*** Opening Task material ***
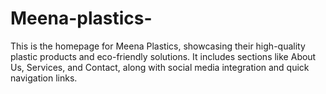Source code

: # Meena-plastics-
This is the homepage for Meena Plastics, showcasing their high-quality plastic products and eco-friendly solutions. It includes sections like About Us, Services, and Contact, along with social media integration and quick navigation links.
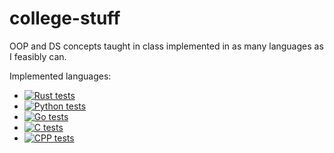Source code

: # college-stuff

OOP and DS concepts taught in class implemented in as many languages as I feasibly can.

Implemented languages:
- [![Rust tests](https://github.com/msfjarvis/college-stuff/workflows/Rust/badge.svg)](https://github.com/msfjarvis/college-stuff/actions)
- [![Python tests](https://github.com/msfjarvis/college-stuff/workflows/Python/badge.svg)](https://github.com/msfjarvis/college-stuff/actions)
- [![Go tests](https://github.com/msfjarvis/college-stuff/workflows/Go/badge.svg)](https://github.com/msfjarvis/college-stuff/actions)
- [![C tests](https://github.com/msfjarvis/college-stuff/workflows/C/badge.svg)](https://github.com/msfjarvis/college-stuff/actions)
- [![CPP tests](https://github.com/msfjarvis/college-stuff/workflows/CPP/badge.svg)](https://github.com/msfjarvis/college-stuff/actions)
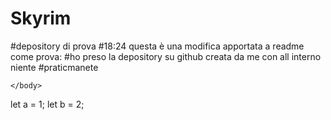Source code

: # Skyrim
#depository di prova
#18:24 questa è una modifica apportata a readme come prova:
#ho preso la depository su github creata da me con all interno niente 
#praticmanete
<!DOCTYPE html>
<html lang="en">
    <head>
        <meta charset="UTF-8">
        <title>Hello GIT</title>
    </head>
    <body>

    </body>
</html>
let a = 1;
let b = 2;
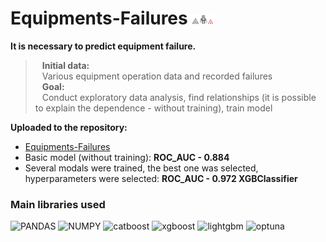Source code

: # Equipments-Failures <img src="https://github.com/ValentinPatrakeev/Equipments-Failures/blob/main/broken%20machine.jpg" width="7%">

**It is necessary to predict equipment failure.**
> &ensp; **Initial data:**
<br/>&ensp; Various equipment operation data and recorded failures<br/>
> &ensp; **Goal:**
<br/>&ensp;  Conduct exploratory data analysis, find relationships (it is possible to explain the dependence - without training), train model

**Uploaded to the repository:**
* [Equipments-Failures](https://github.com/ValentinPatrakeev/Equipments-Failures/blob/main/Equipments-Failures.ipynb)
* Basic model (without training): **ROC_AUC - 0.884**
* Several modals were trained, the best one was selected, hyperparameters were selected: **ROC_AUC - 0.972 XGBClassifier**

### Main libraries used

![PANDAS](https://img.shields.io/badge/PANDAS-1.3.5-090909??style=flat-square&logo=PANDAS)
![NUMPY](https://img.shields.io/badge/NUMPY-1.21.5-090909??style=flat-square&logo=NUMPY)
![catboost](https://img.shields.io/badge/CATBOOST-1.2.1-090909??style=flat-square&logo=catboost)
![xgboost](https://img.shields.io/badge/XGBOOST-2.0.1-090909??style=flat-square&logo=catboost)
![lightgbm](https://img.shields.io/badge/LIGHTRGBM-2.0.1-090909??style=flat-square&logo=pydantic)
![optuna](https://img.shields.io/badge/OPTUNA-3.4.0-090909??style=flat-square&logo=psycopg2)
*** Closing Task material ***
*** Opening Task material ***
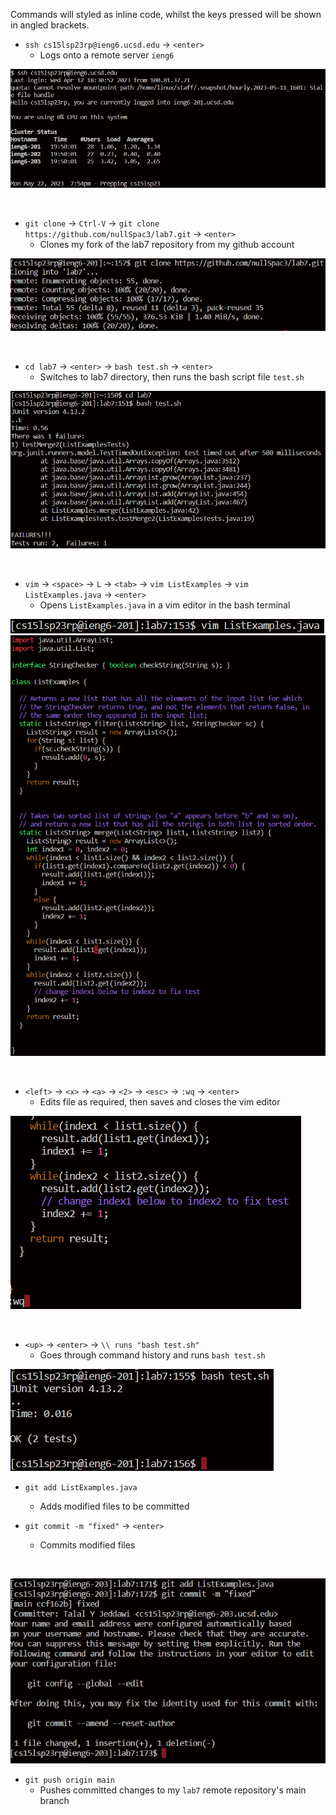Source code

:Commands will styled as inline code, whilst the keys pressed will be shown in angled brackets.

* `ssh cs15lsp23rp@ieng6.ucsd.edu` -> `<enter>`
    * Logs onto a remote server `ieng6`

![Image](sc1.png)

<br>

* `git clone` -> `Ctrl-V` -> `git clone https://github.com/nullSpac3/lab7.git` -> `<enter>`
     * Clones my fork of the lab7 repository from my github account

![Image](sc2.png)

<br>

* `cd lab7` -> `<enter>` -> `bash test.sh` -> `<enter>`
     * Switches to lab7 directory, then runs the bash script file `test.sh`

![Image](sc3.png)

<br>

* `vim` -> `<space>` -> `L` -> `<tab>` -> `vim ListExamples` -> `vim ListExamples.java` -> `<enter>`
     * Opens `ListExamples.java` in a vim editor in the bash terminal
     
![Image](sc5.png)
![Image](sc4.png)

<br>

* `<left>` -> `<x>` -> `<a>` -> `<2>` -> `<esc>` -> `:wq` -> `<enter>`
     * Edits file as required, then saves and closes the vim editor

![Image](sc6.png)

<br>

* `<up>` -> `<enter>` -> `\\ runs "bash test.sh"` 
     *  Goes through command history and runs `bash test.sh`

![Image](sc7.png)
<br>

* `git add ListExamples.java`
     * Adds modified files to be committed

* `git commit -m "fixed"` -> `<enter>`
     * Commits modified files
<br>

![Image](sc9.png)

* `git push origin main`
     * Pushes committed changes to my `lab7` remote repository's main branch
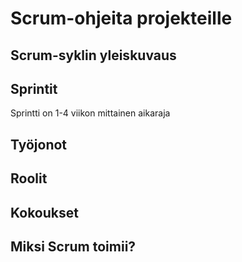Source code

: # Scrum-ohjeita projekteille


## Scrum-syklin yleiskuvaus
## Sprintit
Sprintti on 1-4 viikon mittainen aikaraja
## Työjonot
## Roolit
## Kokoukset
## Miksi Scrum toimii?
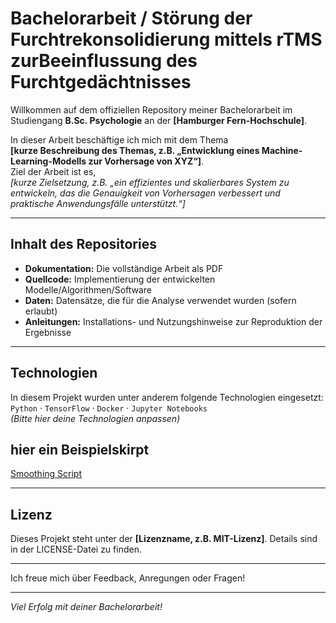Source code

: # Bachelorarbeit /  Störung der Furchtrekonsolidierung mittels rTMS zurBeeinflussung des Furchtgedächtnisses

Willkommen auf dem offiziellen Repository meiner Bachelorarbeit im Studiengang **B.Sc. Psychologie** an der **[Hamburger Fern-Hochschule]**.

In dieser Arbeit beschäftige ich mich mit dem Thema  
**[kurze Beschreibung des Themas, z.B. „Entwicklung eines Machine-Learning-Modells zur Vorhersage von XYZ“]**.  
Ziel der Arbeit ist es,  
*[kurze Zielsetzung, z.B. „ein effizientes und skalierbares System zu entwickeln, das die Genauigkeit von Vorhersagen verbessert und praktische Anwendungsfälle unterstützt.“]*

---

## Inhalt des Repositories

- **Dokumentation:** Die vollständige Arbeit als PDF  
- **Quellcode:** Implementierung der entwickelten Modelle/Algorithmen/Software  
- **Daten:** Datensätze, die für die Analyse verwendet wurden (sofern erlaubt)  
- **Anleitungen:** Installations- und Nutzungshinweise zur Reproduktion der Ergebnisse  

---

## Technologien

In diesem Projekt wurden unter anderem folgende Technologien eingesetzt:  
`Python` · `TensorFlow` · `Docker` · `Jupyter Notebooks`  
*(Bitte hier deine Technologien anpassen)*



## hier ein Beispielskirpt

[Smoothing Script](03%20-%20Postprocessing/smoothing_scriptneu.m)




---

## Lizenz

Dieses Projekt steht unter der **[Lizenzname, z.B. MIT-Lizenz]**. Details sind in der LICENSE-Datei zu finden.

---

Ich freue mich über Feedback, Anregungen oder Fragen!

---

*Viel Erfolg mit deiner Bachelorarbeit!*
*** Closing Task material ***
*** Opening Task material ***
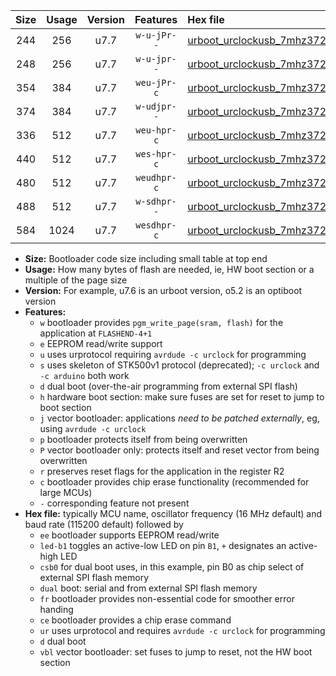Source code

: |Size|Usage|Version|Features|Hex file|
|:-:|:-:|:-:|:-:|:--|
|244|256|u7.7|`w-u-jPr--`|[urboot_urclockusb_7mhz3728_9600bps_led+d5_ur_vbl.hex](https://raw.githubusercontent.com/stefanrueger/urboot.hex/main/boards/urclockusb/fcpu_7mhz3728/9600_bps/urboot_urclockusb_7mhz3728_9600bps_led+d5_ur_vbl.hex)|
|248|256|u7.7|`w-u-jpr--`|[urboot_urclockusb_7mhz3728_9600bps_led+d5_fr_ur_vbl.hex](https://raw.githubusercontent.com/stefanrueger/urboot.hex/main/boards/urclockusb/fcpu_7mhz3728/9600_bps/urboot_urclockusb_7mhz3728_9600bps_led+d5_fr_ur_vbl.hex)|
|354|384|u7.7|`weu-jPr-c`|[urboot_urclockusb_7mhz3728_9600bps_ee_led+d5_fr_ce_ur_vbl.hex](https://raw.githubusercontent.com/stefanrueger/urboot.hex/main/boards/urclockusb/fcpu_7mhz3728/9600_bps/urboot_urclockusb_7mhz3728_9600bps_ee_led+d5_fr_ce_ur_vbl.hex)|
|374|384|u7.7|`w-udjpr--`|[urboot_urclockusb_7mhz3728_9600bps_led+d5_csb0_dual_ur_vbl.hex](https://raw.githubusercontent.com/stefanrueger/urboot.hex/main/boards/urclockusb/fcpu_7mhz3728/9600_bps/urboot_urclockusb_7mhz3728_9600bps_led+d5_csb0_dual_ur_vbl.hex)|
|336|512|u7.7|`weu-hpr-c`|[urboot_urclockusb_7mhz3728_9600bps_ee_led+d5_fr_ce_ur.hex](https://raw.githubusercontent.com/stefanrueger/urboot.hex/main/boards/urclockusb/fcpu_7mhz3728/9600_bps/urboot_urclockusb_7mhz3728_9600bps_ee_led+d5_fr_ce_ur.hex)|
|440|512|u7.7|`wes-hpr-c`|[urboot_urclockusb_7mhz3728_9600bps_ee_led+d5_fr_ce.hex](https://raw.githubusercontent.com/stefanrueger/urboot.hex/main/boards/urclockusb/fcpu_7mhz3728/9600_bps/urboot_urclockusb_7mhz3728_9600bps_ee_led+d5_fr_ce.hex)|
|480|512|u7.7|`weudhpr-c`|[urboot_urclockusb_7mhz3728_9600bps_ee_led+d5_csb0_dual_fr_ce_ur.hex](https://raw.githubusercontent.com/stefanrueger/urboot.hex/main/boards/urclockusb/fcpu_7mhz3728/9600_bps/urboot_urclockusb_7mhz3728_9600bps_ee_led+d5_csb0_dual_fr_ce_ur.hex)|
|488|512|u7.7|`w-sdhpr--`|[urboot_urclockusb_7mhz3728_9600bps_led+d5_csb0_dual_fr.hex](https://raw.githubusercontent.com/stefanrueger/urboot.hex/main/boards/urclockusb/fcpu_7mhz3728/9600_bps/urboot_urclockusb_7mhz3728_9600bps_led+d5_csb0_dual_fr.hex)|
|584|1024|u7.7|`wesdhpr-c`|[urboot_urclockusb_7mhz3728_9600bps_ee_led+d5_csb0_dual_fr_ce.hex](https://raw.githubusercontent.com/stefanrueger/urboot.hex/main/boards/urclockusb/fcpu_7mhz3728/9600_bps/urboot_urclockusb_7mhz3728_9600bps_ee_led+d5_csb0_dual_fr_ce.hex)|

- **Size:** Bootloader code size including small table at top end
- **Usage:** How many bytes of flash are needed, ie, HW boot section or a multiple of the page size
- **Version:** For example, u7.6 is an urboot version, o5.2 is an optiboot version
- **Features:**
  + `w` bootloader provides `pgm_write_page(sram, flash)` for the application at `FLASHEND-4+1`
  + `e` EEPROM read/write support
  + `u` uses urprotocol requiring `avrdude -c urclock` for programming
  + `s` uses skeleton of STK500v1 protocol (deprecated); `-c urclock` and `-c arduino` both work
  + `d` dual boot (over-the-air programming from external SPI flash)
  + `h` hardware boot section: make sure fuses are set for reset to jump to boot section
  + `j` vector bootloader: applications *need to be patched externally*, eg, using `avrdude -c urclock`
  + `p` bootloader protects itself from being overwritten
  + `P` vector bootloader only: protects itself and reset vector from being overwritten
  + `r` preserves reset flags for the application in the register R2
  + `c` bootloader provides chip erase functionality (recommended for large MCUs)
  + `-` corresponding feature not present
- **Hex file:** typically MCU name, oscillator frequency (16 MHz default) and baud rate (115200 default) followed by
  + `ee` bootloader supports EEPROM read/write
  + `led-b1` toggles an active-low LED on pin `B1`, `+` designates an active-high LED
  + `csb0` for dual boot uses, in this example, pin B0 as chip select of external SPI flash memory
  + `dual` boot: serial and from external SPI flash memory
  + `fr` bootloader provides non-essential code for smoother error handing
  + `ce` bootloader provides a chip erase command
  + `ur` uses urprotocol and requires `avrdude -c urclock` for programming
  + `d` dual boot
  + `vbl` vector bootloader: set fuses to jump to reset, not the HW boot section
*** Closing Task material ***
▶ [Work request]:
Look through the entries above. Extract each line with the word "flash".

▶ [Finished exercise]:
- **Usage:** How many bytes of flash are needed, ie, HW boot section or a multiple of the page size
  + `w` bootloader provides `pgm_write_page(sram, flash)` for the application at `FLASHEND-4+1`
  + `d` dual boot (over-the-air programming from external SPI flash)
  + `csb0` for dual boot uses, in this example, pin B0 as chip select of external SPI flash memory
  + `dual` boot: serial and from external SPI flash memory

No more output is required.